Despite the anti-majoritarian potential of a recall, as the current
episode makes grimly clear, I doubt California voters would be inclined
to abandon the process entirely. To be sure, the superiority of the
direct-election reforms of the 1911 Progressives has frayed to
nonexistence. Initiatives, which the Progressives devised as a way that
voters could sidestep a legislature then wholly owned by the Southern
Pacific Railroad, are now more prey to corporate dominance than the
legislature, as the more than $200 million spent by Uber, Lyft, and
their ilk on last November's ballot measure to enable them to keep
underpaying their drivers makes clear. (That ballot measure, happily,
was just struck down by a state court.) For its part, the recall has
become the last refuge of a minority party (the Republicans) unable to
win statewide elections (they've lost 37 of the last 37) save through
the recall process.
But despite these malformations of what once were good ideas, I don't
think Californians are ready to cede these powers back to the
legislature.
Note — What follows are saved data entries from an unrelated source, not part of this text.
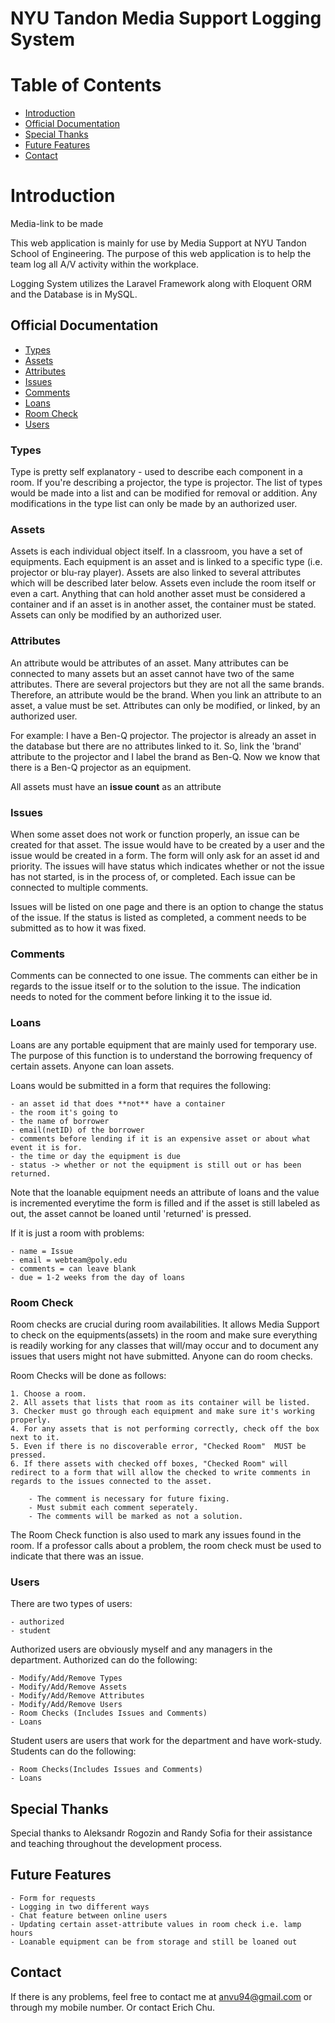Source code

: # NYU Tandon Media Support Logging System

# Table of Contents
- [Introduction](#intro)
- [Official Documentation](#official)
- [Special Thanks](#thanks)
- [Future Features](#future)
- [Contact](#problems)

# <a name="intro"></a>Introduction

Media-link to be made


This web application is mainly for use by Media Support at NYU Tandon School of Engineering. The purpose of this web application is to help the team log all A/V activity within the workplace. 


Logging System utilizes the Laravel Framework along with Eloquent ORM and the Database is in MySQL. 


## <a name="official"></a>Official Documentation

- [Types](#types)
- [Assets](#assets)
- [Attributes](#attributes)
- [Issues](#issues)
- [Comments](#comments)
- [Loans](#loans)
- [Room Check](#roomcheck)
- [Users](#users)

### <a name="types"></a>Types

Type is pretty self explanatory - used to describe each component in a room. If you're describing a projector, the type is projector. The list of types would be made into a list and can be modified for removal or addition. Any modifications in the type list can only be made by an authorized user.

### <a name="assets"></a>Assets

Assets is each individual object itself. In a classroom, you have a set of equipments. Each equipment is an asset and is linked to a specific type (i.e. projector or blu-ray player). Assets are also linked to several attributes which will be described later below. Assets even include the room itself or even a cart. Anything that can hold another asset must be considered a container and if an asset is in another asset, the container must be stated. Assets can only be modified by an authorized user.

### <a name="attributes"></a>Attributes

An attribute would be attributes of an asset. Many attributes can be connected to many assets but an asset cannot have two of the same attributes. There are several projectors but they are not all the same brands. Therefore, an attribute would be the brand. When you link an attribute to an asset, a value must be set. Attributes can only be modified, or linked, by an authorized user.


For example: I have a Ben-Q projector. The projector is already an asset in the database but there are no attributes linked to it. So, link the 'brand' attribute to the projector and I label the brand as Ben-Q. Now we know that there is a Ben-Q projector as an equipment. 


All assets must have an **issue count** as an attribute


### <a name="issues"></a>Issues

When some asset does not work or function properly, an issue can be created for that asset. The issue would have to be created by a user and the issue would be created in a form. The form will only ask for an asset id and priority. The issues will have status which indicates whether or not the issue has not started, is in the process of, or completed. Each issue can be connected to multiple comments.


Issues will be listed on one page and there is an option to change the status of the issue. If the status is listed as completed, a comment needs to be submitted as to how it was fixed.

### <a name="comments"></a>Comments

Comments can be connected to one issue. The comments can either be in regards to the issue itself or to the solution to the issue. The indication needs to noted for the comment before linking it to the issue id.

### <a name="loans"></a>Loans

Loans are any portable equipment that are mainly used for temporary use. The purpose of this function is to understand the borrowing frequency of certain assets. Anyone can loan assets.


Loans would be submitted in a form that requires the following:

	- an asset id that does **not** have a container 
	- the room it's going to
	- the name of borrower
	- email(netID) of the borrower
	- comments before lending if it is an expensive asset or about what event it is for. 
	- the time or day the equipment is due
	- status -> whether or not the equipment is still out or has been returned. 



Note that the loanable equipment needs an attribute of loans and the value is incremented everytime the form is filled and if the asset is still labeled as out, the asset cannot be loaned until 'returned' is pressed.



If it is just a room with problems:

	- name = Issue 
	- email = webteam@poly.edu
	- comments = can leave blank
	- due = 1-2 weeks from the day of loans


### <a name="roomcheck"></a>Room Check

Room checks are crucial during room availabilities. It allows Media Support to check on the equipments(assets) in the room and make sure everything is readily working for any classes that will/may occur and to document any issues that users might not have submitted. Anyone can do room checks.


Room Checks will be done as follows:

	1. Choose a room.
	2. All assets that lists that room as its container will be listed.
	3. Checker must go through each equipment and make sure it's working properly.
	4. For any assets that is not performing correctly, check off the box next to it.
	5. Even if there is no discoverable error, "Checked Room"  MUST be pressed. 
	6. If there assets with checked off boxes, "Checked Room" will redirect to a form that will allow the checked to write comments in regards to the issues connected to the asset.

		- The comment is necessary for future fixing. 
		- Must submit each comment seperately. 
		- The comments will be marked as not a solution.


The Room Check function is also used to mark any issues found in the room. If a professor calls about a problem, the room check must be used to indicate that there was an issue.  

### <a name="users"></a>Users

There are two types of users:

	- authorized
	- student


Authorized users are obviously myself and any managers in the department. Authorized can do the following:

	- Modify/Add/Remove Types
	- Modify/Add/Remove Assets
	- Modify/Add/Remove Attributes
	- Modify/Add/Remove Users
	- Room Checks (Includes Issues and Comments)
	- Loans


Student users are users that work for the department and have work-study. Students can do the following:

	- Room Checks(Includes Issues and Comments)
	- Loans



## <a name="thanks"></a>Special Thanks

Special thanks to Aleksandr Rogozin and Randy Sofia for their assistance and teaching throughout the development process.

## <a name="future"></a>Future Features

	- Form for requests
	- Logging in two different ways
	- Chat feature between online users
	- Updating certain asset-attribute values in room check i.e. lamp hours
	- Loanable equipment can be from storage and still be loaned out


## <a name="problem"></a> Contact

If there is any problems, feel free to contact me at
anvu94@gmail.com or through my mobile number. Or contact Erich Chu.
In light of this year's recall circus, however, I do
think they'd go for an amendment that would make it much more
difficult for a Rush Limbaugh soundalike such as Larry Elder to become
governor of the state whose baseline beliefs he long has ridiculed. One
way would be to make the recall a two-step process. If the public
official in question is recalled, his or her deputy (if it's a
governor, then the lieutenant governor) would temporarily assume the
office, and then 60 or 90 days later (it takes time for California to
tally its votes), a round-two election would be held between the
recalled official and the candidate who placed first among those running
to replace him or her. The winner of that contest then ascends to that
office-either newly, or again.
An imperfect solution, and there are doubtless other ones as if not more
meritorious, but any would be a helluva lot better than handing
California over to Larry Elder or his Trumpian ilk.